/week-3-Multivariate-Analysis-and-Data-Visualization-with-Matplotlib-and-Seaborn

Multivariate Analysis (Correlation, PCA) and Data Visualization with Matplotlib and Seaborn

Primary LanguageJupyter Notebook

Multivariate Analysis and Data Visualization with Matplotlib and Seaborn

The main goal of this lecture:

Part one: class organization

  1. introduce new students in the class (Yes, we have new students come every class....)
  2. all students talk about the progress of their research proposal writing (due next week)

Part two: programming

For all students

Multivariate Analysis with Visualization
  1. Correlation Headmap
  2. PCA
  3. LDA (linear discriminant analysis, not the text mining one....)
  4. Introduction to F1, recall and precision: common metrics for machine learning
Visualization with Flask

build your data analytic web app!

the new students only

(a makeup 30-minute section after class, or make an appointment with me)

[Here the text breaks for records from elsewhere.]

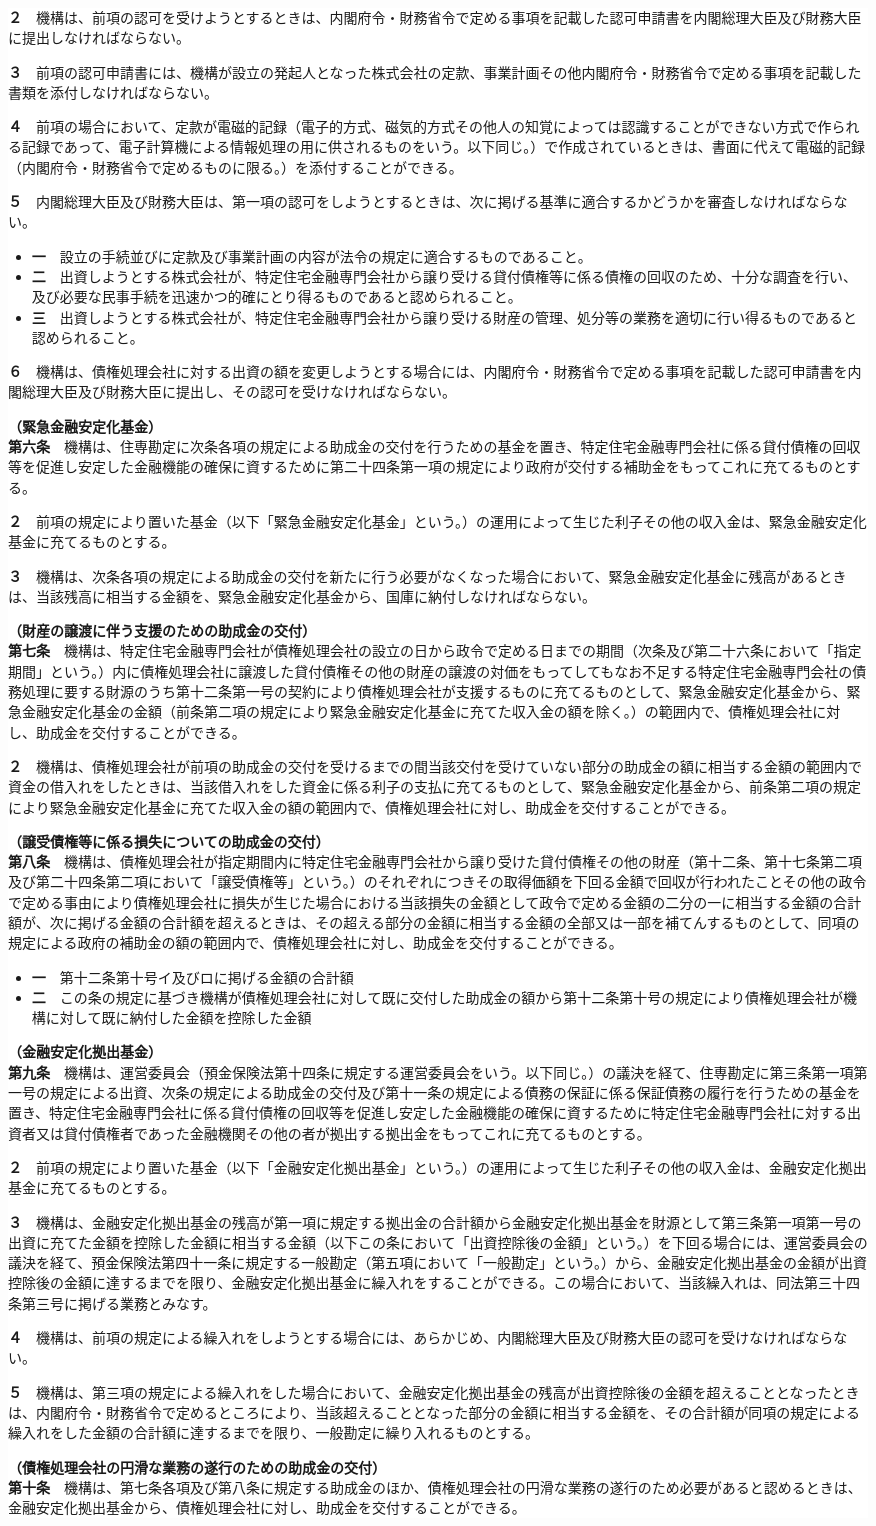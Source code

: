 **２**　機構は、前項の認可を受けようとするときは、内閣府令・財務省令で定める事項を記載した認可申請書を内閣総理大臣及び財務大臣に提出しなければならない。  
  
**３**　前項の認可申請書には、機構が設立の発起人となった株式会社の定款、事業計画その他内閣府令・財務省令で定める事項を記載した書類を添付しなければならない。  
  
**４**　前項の場合において、定款が電磁的記録（電子的方式、磁気的方式その他人の知覚によっては認識することができない方式で作られる記録であって、電子計算機による情報処理の用に供されるものをいう。以下同じ。）で作成されているときは、書面に代えて電磁的記録（内閣府令・財務省令で定めるものに限る。）を添付することができる。  
  
**５**　内閣総理大臣及び財務大臣は、第一項の認可をしようとするときは、次に掲げる基準に適合するかどうかを審査しなければならない。  
* **一**　設立の手続並びに定款及び事業計画の内容が法令の規定に適合するものであること。  
* **二**　出資しようとする株式会社が、特定住宅金融専門会社から譲り受ける貸付債権等に係る債権の回収のため、十分な調査を行い、及び必要な民事手続を迅速かつ的確にとり得るものであると認められること。  
* **三**　出資しようとする株式会社が、特定住宅金融専門会社から譲り受ける財産の管理、処分等の業務を適切に行い得るものであると認められること。  
  
**６**　機構は、債権処理会社に対する出資の額を変更しようとする場合には、内閣府令・財務省令で定める事項を記載した認可申請書を内閣総理大臣及び財務大臣に提出し、その認可を受けなければならない。  
  
**（緊急金融安定化基金）**  
**第六条**　機構は、住専勘定に次条各項の規定による助成金の交付を行うための基金を置き、特定住宅金融専門会社に係る貸付債権の回収等を促進し安定した金融機能の確保に資するために第二十四条第一項の規定により政府が交付する補助金をもってこれに充てるものとする。  
  
**２**　前項の規定により置いた基金（以下「緊急金融安定化基金」という。）の運用によって生じた利子その他の収入金は、緊急金融安定化基金に充てるものとする。  
  
**３**　機構は、次条各項の規定による助成金の交付を新たに行う必要がなくなった場合において、緊急金融安定化基金に残高があるときは、当該残高に相当する金額を、緊急金融安定化基金から、国庫に納付しなければならない。  
  
**（財産の譲渡に伴う支援のための助成金の交付）**  
**第七条**　機構は、特定住宅金融専門会社が債権処理会社の設立の日から政令で定める日までの期間（次条及び第二十六条において「指定期間」という。）内に債権処理会社に譲渡した貸付債権その他の財産の譲渡の対価をもってしてもなお不足する特定住宅金融専門会社の債務処理に要する財源のうち第十二条第一号の契約により債権処理会社が支援するものに充てるものとして、緊急金融安定化基金から、緊急金融安定化基金の金額（前条第二項の規定により緊急金融安定化基金に充てた収入金の額を除く。）の範囲内で、債権処理会社に対し、助成金を交付することができる。  
  
**２**　機構は、債権処理会社が前項の助成金の交付を受けるまでの間当該交付を受けていない部分の助成金の額に相当する金額の範囲内で資金の借入れをしたときは、当該借入れをした資金に係る利子の支払に充てるものとして、緊急金融安定化基金から、前条第二項の規定により緊急金融安定化基金に充てた収入金の額の範囲内で、債権処理会社に対し、助成金を交付することができる。  
  
**（譲受債権等に係る損失についての助成金の交付）**  
**第八条**　機構は、債権処理会社が指定期間内に特定住宅金融専門会社から譲り受けた貸付債権その他の財産（第十二条、第十七条第二項及び第二十四条第二項において「譲受債権等」という。）のそれぞれにつきその取得価額を下回る金額で回収が行われたことその他の政令で定める事由により債権処理会社に損失が生じた場合における当該損失の金額として政令で定める金額の二分の一に相当する金額の合計額が、次に掲げる金額の合計額を超えるときは、その超える部分の金額に相当する金額の全部又は一部を補てんするものとして、同項の規定による政府の補助金の額の範囲内で、債権処理会社に対し、助成金を交付することができる。  
* **一**　第十二条第十号イ及びロに掲げる金額の合計額  
* **二**　この条の規定に基づき機構が債権処理会社に対して既に交付した助成金の額から第十二条第十号の規定により債権処理会社が機構に対して既に納付した金額を控除した金額  
  
**（金融安定化拠出基金）**  
**第九条**　機構は、運営委員会（預金保険法第十四条に規定する運営委員会をいう。以下同じ。）の議決を経て、住専勘定に第三条第一項第一号の規定による出資、次条の規定による助成金の交付及び第十一条の規定による債務の保証に係る保証債務の履行を行うための基金を置き、特定住宅金融専門会社に係る貸付債権の回収等を促進し安定した金融機能の確保に資するために特定住宅金融専門会社に対する出資者又は貸付債権者であった金融機関その他の者が拠出する拠出金をもってこれに充てるものとする。  
  
**２**　前項の規定により置いた基金（以下「金融安定化拠出基金」という。）の運用によって生じた利子その他の収入金は、金融安定化拠出基金に充てるものとする。  
  
**３**　機構は、金融安定化拠出基金の残高が第一項に規定する拠出金の合計額から金融安定化拠出基金を財源として第三条第一項第一号の出資に充てた金額を控除した金額に相当する金額（以下この条において「出資控除後の金額」という。）を下回る場合には、運営委員会の議決を経て、預金保険法第四十一条に規定する一般勘定（第五項において「一般勘定」という。）から、金融安定化拠出基金の金額が出資控除後の金額に達するまでを限り、金融安定化拠出基金に繰入れをすることができる。この場合において、当該繰入れは、同法第三十四条第三号に掲げる業務とみなす。  
  
**４**　機構は、前項の規定による繰入れをしようとする場合には、あらかじめ、内閣総理大臣及び財務大臣の認可を受けなければならない。  
  
**５**　機構は、第三項の規定による繰入れをした場合において、金融安定化拠出基金の残高が出資控除後の金額を超えることとなったときは、内閣府令・財務省令で定めるところにより、当該超えることとなった部分の金額に相当する金額を、その合計額が同項の規定による繰入れをした金額の合計額に達するまでを限り、一般勘定に繰り入れるものとする。  
  
**（債権処理会社の円滑な業務の遂行のための助成金の交付）**  
**第十条**　機構は、第七条各項及び第八条に規定する助成金のほか、債権処理会社の円滑な業務の遂行のため必要があると認めるときは、金融安定化拠出基金から、債権処理会社に対し、助成金を交付することができる。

  1. terminal operation: call jupyter notebook, learn about 'pip install XXXXX'
  2. notebook from week1: intro to Pandas, load dataset into jupyter notebook, data exploration analysis, data cleaning
  3. notebook from week1: learn about data structure (Lecture_One_Data_Structure.ipynb)
  4. notebook from week2: learn about linear regression and the concepts of p-values,sklearn and statistic computation package (Lecture_Two_Linear_Regression)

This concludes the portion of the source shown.